In a May 24 letter released on Wednesday, the senate panel’s Republican chairman, John Thune of South Dakota, and its top Democrat, Bill Nelson of Florida, cautioned House lawmakers that Congress has only six weeks left to approve legislation before a temporary FAA funding patch expires in mid-July.
The letter, addressed to House Transportation Chairman Bill Schuster of Pennsylvania and that panel’s top Democrat, Peter DeFazio of Oregon, urged movement on a Senate bill that passed with overwhelming bipartisan support last month.
“We believe that this legislation represents a model for House action, which is essential to avoiding another round of funding extensions that will be disruptive to the aviation industry and only delay much-needed reforms,” Thune and Nelson said.
House lawmakers have not taken up the Senate bill but have focused instead on their own multi-year measure that stalled due to disagreement over a controversial plan to privatize the U.S. air traffic control system.
Aides to Shuster were not available for comment.
But DeFazio said he agreed with the senators about the need to move forward.
“We could pass comprehensive legislation with broad bipartisan support today if the Republicans drop their divisive scheme to privatize air traffic control,” the Oregon Democrat said in a statement issued by his office.

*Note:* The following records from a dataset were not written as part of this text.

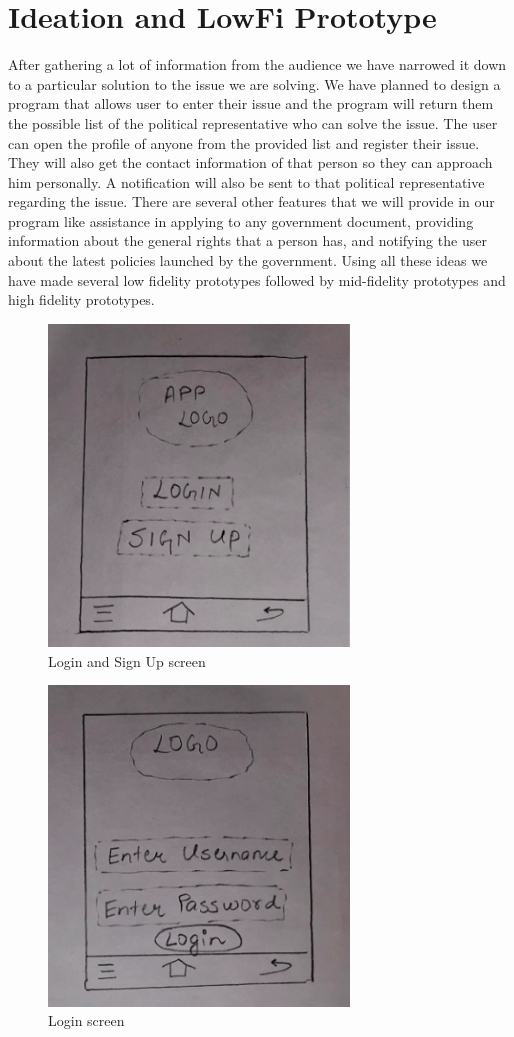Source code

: \documentclass[acmtog]{acmart}
\begin{document}
\section{Ideation and LowFi Prototype}
After gathering a lot of information from the audience we have narrowed it down to a particular solution to the issue we are solving. We have planned to design a program that allows user to enter their issue and the program will return them the possible list of the political representative who can solve the issue. The user can open the profile of anyone from the provided list and register their issue. They will also get the contact information of that person so they can approach him personally. A notification will also be sent to that political representative regarding the issue. There are several other features that we will provide in our program like assistance in applying to any government document, providing information about the general rights that a person has, and notifying the user about the latest policies launched by the government. Using all these ideas we have made several low fidelity prototypes followed by mid-fidelity prototypes and high fidelity prototypes.
\begin{figure}[H]
    \includegraphics[width=8cm]{Resources/Login_signUp.jpg}
    \caption{Login and Sign Up screen}
    \label{fig:Login_signup}
\end{figure}
\begin{figure}[H]
    \includegraphics[width=8cm]{Resources/Login.jpg}
    \caption{Login screen}
    \label{fig:Login}
\end{figure}
\end{document}
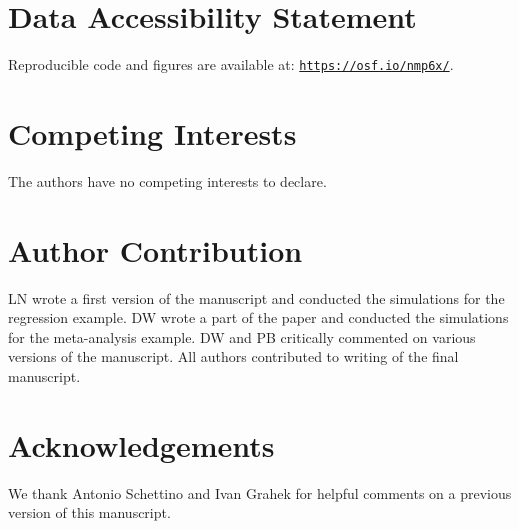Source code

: \documentclass[a4paper,man,natbib,floatsintext,donotrepeattitle]{apa6}
\begin{document}
\section{Data Accessibility Statement}

Reproducible code and figures are available at: \href{https://osf.io/nmp6x/}{\nolinkurl{https://osf.io/nmp6x/}}.

\section{Competing Interests}

The authors have no competing interests to declare.

\section{Author Contribution}

LN wrote a first version of the manuscript and conducted the simulations for the regression example. DW wrote a part of the paper and conducted the simulations for the meta-analysis example. DW and PB critically commented on various versions of the manuscript. All authors contributed to writing of the final manuscript.

\section{Acknowledgements}

We thank Antonio Schettino and Ivan Grahek for helpful comments on a previous version of this manuscript.


\end{document}
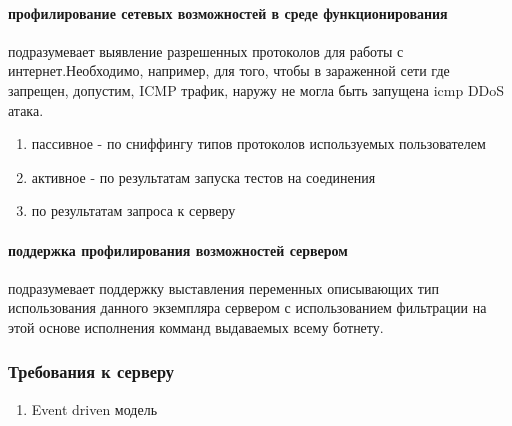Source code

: \paragraph{профилирование сетевых возможностей в среде функционирования} подразумевает выявление
разрешенных протоколов для работы с интернет.Необходимо, например, для того, чтобы в зараженной сети где запрещен, допустим, ICMP трафик, наружу не могла быть запущена icmp DDoS атака.
\begin{enumerate}
\item{пассивное - по сниффингу типов протоколов используемых пользователем}
\item{активное - по результатам запуска тестов на соединения}
\item{по результатам запроса к серверу}
\end{enumerate}

\paragraph{поддержка профилирования возможностей сервером}
подразумевает поддержку выставления переменных описывающих тип использования данного экземпляра сервером с использованием фильтрации на этой основе исполнения комманд выдаваемых всему ботнету.


\subsubsection{Требования к серверу}

\begin{enumerate}
\item{Event driven модель}
\end{enumerate}

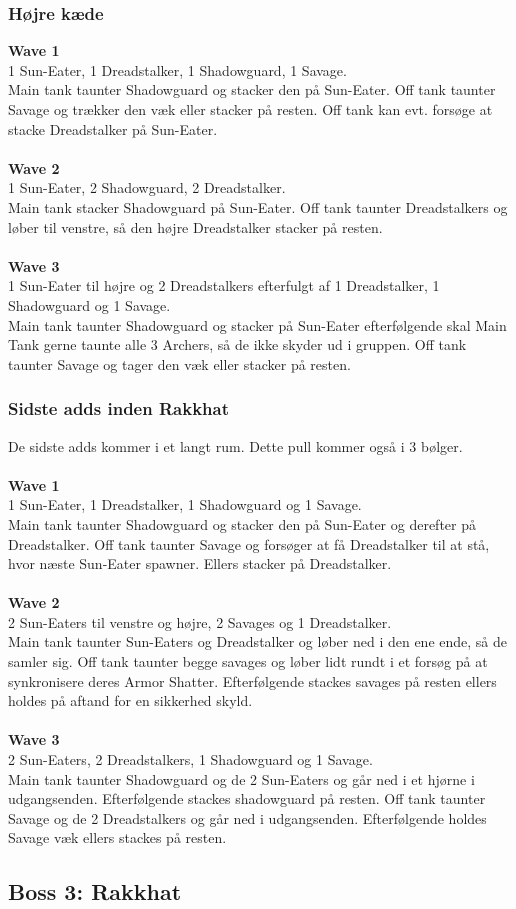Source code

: \subsubsection*{Højre kæde}
\textbf{Wave 1}\\
1 Sun-Eater, 1 Dreadstalker, 1 Shadowguard, 1 Savage.\\
Main tank taunter Shadowguard og stacker den på Sun-Eater. Off tank taunter
Savage og trækker den væk eller stacker på resten. Off tank kan evt. forsøge at
stacke Dreadstalker på Sun-Eater.\\
\\
\textbf{Wave 2}\\
1 Sun-Eater, 2 Shadowguard, 2 Dreadstalker.\\
Main tank stacker Shadowguard på
Sun-Eater. Off tank taunter Dreadstalkers og løber til venstre, så den højre
Dreadstalker stacker på resten.\\
\\
\textbf{Wave 3}\\
1 Sun-Eater til højre og 2 Dreadstalkers efterfulgt af 1 Dreadstalker, 1 Shadowguard og 1
Savage.\\
Main tank taunter Shadowguard og stacker på Sun-Eater efterfølgende
skal Main Tank gerne taunte alle 3 Archers, så de ikke skyder ud i gruppen. 
Off tank taunter Savage og tager den væk eller stacker på resten.

\subsubsection*{Sidste adds inden Rakkhat}
De sidste adds kommer i et langt rum. Dette pull kommer også i 3 bølger.
\\\\
\textbf{Wave 1}\\
1 Sun-Eater, 1 Dreadstalker, 1 Shadowguard og 1 Savage. \\
Main tank taunter
Shadowguard og stacker den på Sun-Eater og derefter på Dreadstalker. Off tank
taunter Savage og forsøger at få Dreadstalker til at stå, hvor næste Sun-Eater
spawner. Ellers stacker på Dreadstalker.
\\\\
\textbf{Wave 2}\\
2 Sun-Eaters til venstre og højre, 2 Savages og 1 Dreadstalker.\\
Main tank
taunter Sun-Eaters og Dreadstalker og løber ned i den ene ende, så de samler
sig. Off tank taunter begge savages og løber lidt rundt i et forsøg på at
synkronisere deres Armor Shatter. Efterfølgende stackes savages på resten
ellers holdes på aftand for en sikkerhed skyld.
\\\\
\textbf{Wave 3}\\
2 Sun-Eaters, 2 Dreadstalkers, 1 Shadowguard og 1 Savage. \\
Main tank taunter
Shadowguard og de 2 Sun-Eaters og går ned i et hjørne i udgangsenden.
Efterfølgende stackes shadowguard på resten. Off tank
taunter Savage og de 2 Dreadstalkers og går ned i udgangsenden. Efterfølgende
holdes Savage væk ellers stackes på resten.

\subsection*{Boss 3: Rakkhat}

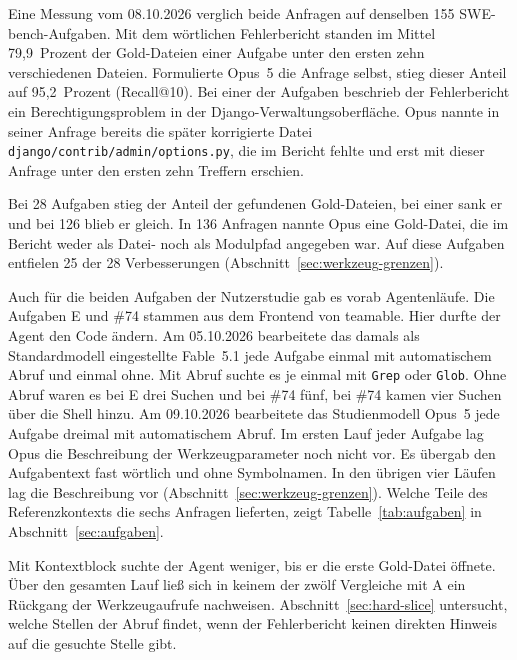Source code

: \begin{ungelesen}
{Eine Messung vom 08.10.2026 verglich beide Anfragen auf denselben 155 SWE-bench-Aufgaben. Mit dem wörtlichen Fehlerbericht standen im Mittel 79,9~Prozent der Gold-Dateien einer Aufgabe unter den ersten zehn verschiedenen Dateien. Formulierte Opus~5 die Anfrage selbst, stieg dieser Anteil auf 95,2~Prozent (Recall@10). Bei einer der Aufgaben beschrieb der Fehlerbericht ein Berechtigungsproblem in der Django-Verwaltungsoberfläche. Opus nannte in seiner Anfrage bereits die später korrigierte Datei \texttt{django/contrib/admin/options.py}, die im Bericht fehlte und erst mit dieser Anfrage unter den ersten zehn Treffern erschien.

Bei 28 Aufgaben stieg der Anteil der gefundenen Gold-Dateien, bei einer sank er und bei 126 blieb er gleich. In 136 Anfragen nannte Opus eine Gold-Datei, die im Bericht weder als Datei- noch als Modulpfad angegeben war. Auf diese Aufgaben entfielen 25 der 28 Verbesserungen (Abschnitt~\ref{sec:werkzeug-grenzen}).

Auch für die beiden Aufgaben der Nutzerstudie gab es vorab Agentenläufe. Die Aufgaben E und \#74 stammen aus dem Frontend von teamable. Hier durfte der Agent den Code ändern. Am 05.10.2026 bearbeitete das damals als Standardmodell eingestellte Fable~5.1 jede Aufgabe einmal mit automatischem Abruf und einmal ohne. Mit Abruf suchte es je einmal mit \texttt{Grep} oder \texttt{Glob}. Ohne Abruf waren es bei E drei Suchen und bei \#74 fünf, bei \#74 kamen vier Suchen über die Shell hinzu. Am 09.10.2026 bearbeitete das Studienmodell Opus~5 jede Aufgabe dreimal mit automatischem Abruf. Im ersten Lauf jeder Aufgabe lag Opus die Beschreibung der Werkzeugparameter noch nicht vor. Es übergab den Aufgabentext fast wörtlich und ohne Symbolnamen. In den übrigen vier Läufen lag die Beschreibung vor (Abschnitt~\ref{sec:werkzeug-grenzen}). Welche Teile des Referenzkontexts die sechs Anfragen lieferten, zeigt Tabelle~\ref{tab:aufgaben} in Abschnitt~\ref{sec:aufgaben}.

Mit Kontextblock suchte der Agent weniger, bis er die erste Gold-Datei öffnete. Über den gesamten Lauf ließ sich in keinem der zwölf Vergleiche mit A ein Rückgang der Werkzeugaufrufe nachweisen. Abschnitt~\ref{sec:hard-slice} untersucht, welche Stellen der Abruf findet, wenn der Fehlerbericht keinen direkten Hinweis auf die gesuchte Stelle gibt.
}
\end{ungelesen}

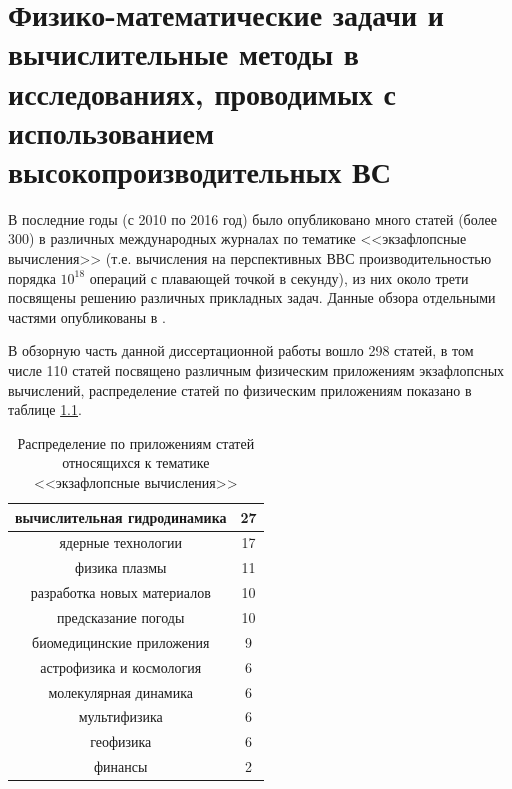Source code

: \chapter{Физико-математические задачи и вычислительные методы в исследованиях, проводимых с использованием высокопроизводительных ВС} \label{chapt2}
В последние годы (с 2010 по 2016 год) было опубликовано много статей (более 300) в различных международных журналах по тематике <<экзафлопсные вычисления>> (т.е. вычисления на перспективных ВВС производительностью порядка $10^{18}$ операций с плавающей точкой в секунду), из них около трети посвящены решению различных прикладных задач.
Данные обзора отдельными частями опубликованы в \cite{MohographyTarkov,VestnikNNSU,multigridAuto,AutoParSilan,VychMetPlasma,Adaptive,VestnikNSU3D,NumMethMultiLevel,MatMod,VestnikNSUadapt,VychMethProgExa,SuperFrI,adaptCPC,LotovPoP,astroCoDesign,integrApproach}.

В обзорную часть данной диссертационной работы вошло 298 статей, в том числе 110 статей посвящено различным физическим приложениям экзафлопсных вычислений, распределение статей по физическим приложениям показано в таблице \ref{tab_physics}.


\begin{table}[ht]
	\caption{Распределение по приложениям статей относящихся к тематике <<экзафлопсные вычисления>>}
	\begin{center}
		\begin{tabular}{|c|c|}
			\hline
			вычислительная гидродинамика & 27  \\ \hline 
			ядерные технологии & 17       \\ \hline  
			физика плазмы & 11  \\ \hline 
			разработка новых материалов & 10  \\ \hline 
			предсказание погоды & 10 \\ \hline 
			биомедицинские приложения & 9 \\ \hline 
			астрофизика и космология & 6  \\ \hline 
			молекулярная динамика   & 6   \\ \hline 
			мультифизика & 6              \\ \hline 
			геофизика & 6  \\ \hline 
			финансы & 2  \\ \hline 
		\end{tabular}
	\end{center}
	\label{tab_physics}
\end{table}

Thune and Nelson described the Senate bill as “the only viable opportunity this year” to deliver comprehensive legislation to President Barack Obama for his signature. They added that the House privatization measure would face hurdles in the Senate even if the House reached agreement.
“We understand the commitment to this (privatization) proposal, but the Senate is far from reaching a consensus on this issue,” the senators said.